Perceptual Noise Substitution

Author: Jürgen Herre
Co-Author: Sascha Dick

Background: Perceptual Noise Substitution

Perceptual Noise Substitution (PNS) [1] [2] is a coding tool for perceptual audio coders that is based on the idea that noise-like signal components cannot be distinguished from each other if they have a similar spectro-temporal envelope. Thus, such signal components can be identified at the encoder side and signaled to the decoder for re-synthesis rather than being transmitted as quantized spectral coefficients. This is carried out individually for each coder frequency band and time frame. PNS processing can save a substantial amount of bitrate, since only the substitution flag and the time/frequency envelope of the substituted signal components have to be transmitted.

The PNS technique is part of MPEG-4 AAC [2] and MPEG-4 High Efficiency AAC (HE-AAC v1 and v2 [3]) codecs. Later versions of this basic idea are implemented e.g. in the Noise Filling tool (xHE-AAC [4]) and in the Intelligent Gap Filling tool [5] allowing a much more flexible mixture of parametric coding and waveform coding within a common framework.

In practice, parametric coding tools generally – and PNS specifically – require a well-designed coding control to ensure that the underlying assumptions of the coding tool are met properly and thus perceivable artifacts are avoided.

Sound Examples

The following demonstration signals illustrate the types of artifacts that can result from improper use of PNS and how these artifacts can be avoided by using proper control mechanisms. They have been generated using an MPEG-4 AAC codec which runs at a bitrate of 128 kbit/s for a stereo signal, i.e. a comparably high bitrate to exclusively showcase PNS-related artifacts (rather than quality degradation due to low bitrate / coarse quantization).
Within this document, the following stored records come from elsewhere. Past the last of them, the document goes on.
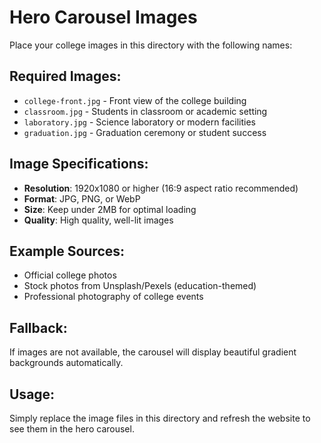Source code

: # Hero Carousel Images

Place your college images in this directory with the following names:

## Required Images:

- `college-front.jpg` - Front view of the college building
- `classroom.jpg` - Students in classroom or academic setting
- `laboratory.jpg` - Science laboratory or modern facilities
- `graduation.jpg` - Graduation ceremony or student success

## Image Specifications:

- **Resolution**: 1920x1080 or higher (16:9 aspect ratio recommended)
- **Format**: JPG, PNG, or WebP
- **Size**: Keep under 2MB for optimal loading
- **Quality**: High quality, well-lit images

## Example Sources:

- Official college photos
- Stock photos from Unsplash/Pexels (education-themed)
- Professional photography of college events

## Fallback:

If images are not available, the carousel will display beautiful gradient backgrounds automatically.

## Usage:

Simply replace the image files in this directory and refresh the website to see them in the hero carousel.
The first set of demonstration signals show how much of the signal spectrum can be substituted by PNS for uncritical signals, i.e. in our case a pop song (“Funky”) and for more critical signals (“Glockenspiel”, “German Male Speech”). Please listen first to the original and the encoded/decoded without PNS as quality references. Then proceed with the versions including PNS for certain start frequencies in descending order and observe the gradually increasing quality degradation.

It is amazing to experience how much of the signal spectrum can be substituted for appropriate music material by synthetic noise without gross degradation in subjective quality! For the given “Funky” signal, this is possible because it does not contain very tonal components. In contrast, the other test signals are critical for PNS processing: “Glockenspiel” contains both very tonal and strongly transient signal characteristics. “Male Speech” consists (in its voiced parts) of clearly separated glottal excitation pulses with a distinct temporal fine structure. Both signals are very different from stationary noise in their nature and thus difficult to be substituted by PNS without producing artifacts.

The next demonstration underlines the importance of proper control of such algorithms. For both “Glockenspiel” and “Male Speech” different processing flavors are shown:

  • Reference encoded/decoded (no PNS)
  • PNS always on (above 4kHz)
  • PNS processing with “tonality check”, i.e. PNS is disabled for tonal signal components
  • PNS processing with “time envelope check”, i.e. PNS is disabled for signal portions with a strong temporal variation of the envelope, such as transients
  • PNS processing with both “tonality check” and “time envelope check”

It can be clearly heard how the two checks prevent artifacts and – when applied together – are a proper control for PNS processing.

In Figure 1, the influence of the different control schemes is illustrated for the glockenspiel by marking spectral parts that have been substituted by PNS in grey. Click on the individual plots to toggle between highlighting of PNS on/off and original spectrum.

a) PNS always enabled above 4kHz b) PNS with tonality check c) PNS with time envelope check d)PNS with time envelope and tonality check
Figure 1: Visualization of different PNS control schemes
Click on spectrogram to toggle: PNS highlighting on/PNS highlighting off/original

References

[1] J. Herre, J., D. Schulz: "Extending the MPEG-4 AAC Codec by Perceptual Noise Substitution", 104th AES Convention, Amsterdam 1998, Preprint 4720
[2] J. Herre, , S. Disch, "Perceptual Audio Coding" In Chellappa, R. and Theodoridis, S. (Eds.), Academic press library in Signal processing Volume 4. Academic press, Elsevier Ltd. Oxford, 2013, pp. 757-799, ISBN 978-0123965011.
[3] J. Herre, M. Dietz: "Standards in a Nutshell: MPEG-4 High-Efficiency AAC Coding", IEEE Signal Processing Magazine, Volume 25, Issue 3, pp 137 - 142, May 2008.
[4] S. Quackenbush. "MPEG unified speech and audio coding." IEEE MultiMedia 20.2 (2013): 72-78.
[5] S. Disch, A. Niedermeier, C.R. Helmrich, C. Neukam, K. Schmidt, R. Geiger, J. Lecomte, F. Ghido, F. Nagel, B. Edler: "Intelligent Gap Filling in Perceptual Transform Coding of Audio", In Audio Engineering Society 141st Convention, Audio Engineering Society: New York, NY, USA, 2016.